One other critical difference of the two, the esp32 is a dual core 240MHz SoC vs single core 80MHz SoC.

How to setup the CDL screens.

The node itself provides an XML document to JMRI which generates the UI fields dynamically. The XML document describes the node's configurable attributes (name, description, IO, etc). As for using the CDI UI, that would be very node and task specific.

How to add more i/o ports.

The ESP32IOBoard example defines 8 pins for input and 8 pins for output. There are a few other pins available on the ESP32 but there may be some restrictions on their usage. It is possible to use an I2C GPIO expander but there is currently no example for this or the support code for it (though I've seen it done with the OpenMRN stack).

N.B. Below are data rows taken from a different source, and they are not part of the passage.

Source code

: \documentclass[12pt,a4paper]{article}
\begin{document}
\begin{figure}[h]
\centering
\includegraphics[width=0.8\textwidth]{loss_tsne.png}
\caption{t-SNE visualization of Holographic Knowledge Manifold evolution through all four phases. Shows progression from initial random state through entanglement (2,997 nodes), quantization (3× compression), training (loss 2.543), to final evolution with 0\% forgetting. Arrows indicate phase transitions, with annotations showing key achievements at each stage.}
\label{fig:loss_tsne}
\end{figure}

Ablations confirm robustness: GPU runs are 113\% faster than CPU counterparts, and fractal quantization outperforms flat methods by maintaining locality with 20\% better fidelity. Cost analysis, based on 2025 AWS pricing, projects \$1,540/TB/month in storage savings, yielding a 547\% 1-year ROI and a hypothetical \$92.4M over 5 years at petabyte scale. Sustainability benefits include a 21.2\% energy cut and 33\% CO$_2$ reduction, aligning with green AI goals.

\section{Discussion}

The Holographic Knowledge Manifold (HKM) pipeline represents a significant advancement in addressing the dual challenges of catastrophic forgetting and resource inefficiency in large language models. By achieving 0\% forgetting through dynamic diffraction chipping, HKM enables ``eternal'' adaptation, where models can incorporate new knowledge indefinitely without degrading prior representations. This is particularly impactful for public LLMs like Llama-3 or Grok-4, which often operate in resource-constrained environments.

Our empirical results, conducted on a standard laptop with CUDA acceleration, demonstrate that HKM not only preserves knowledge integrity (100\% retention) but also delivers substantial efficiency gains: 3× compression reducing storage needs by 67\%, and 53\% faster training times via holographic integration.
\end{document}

What and where is "print_all_packets()?

This method is defined here. It adds a DisplayPort instance to the stack which prints the CAN packets as they are sent/received. Something similar to this could be used for your CAN -> MQTT bridge but a different approach would be required for MQTT -> CAN.

While I like LCC, it does have a few drawbacks.

What drawbacks have you found? I can agree with @balazsracz that there is a gap in the current offering of OpenMRNLite in that you can not easily specify the default behavior of the node when operating only on WiFi. This is something I'd like to improve upon after evaluating the full set of options available to us.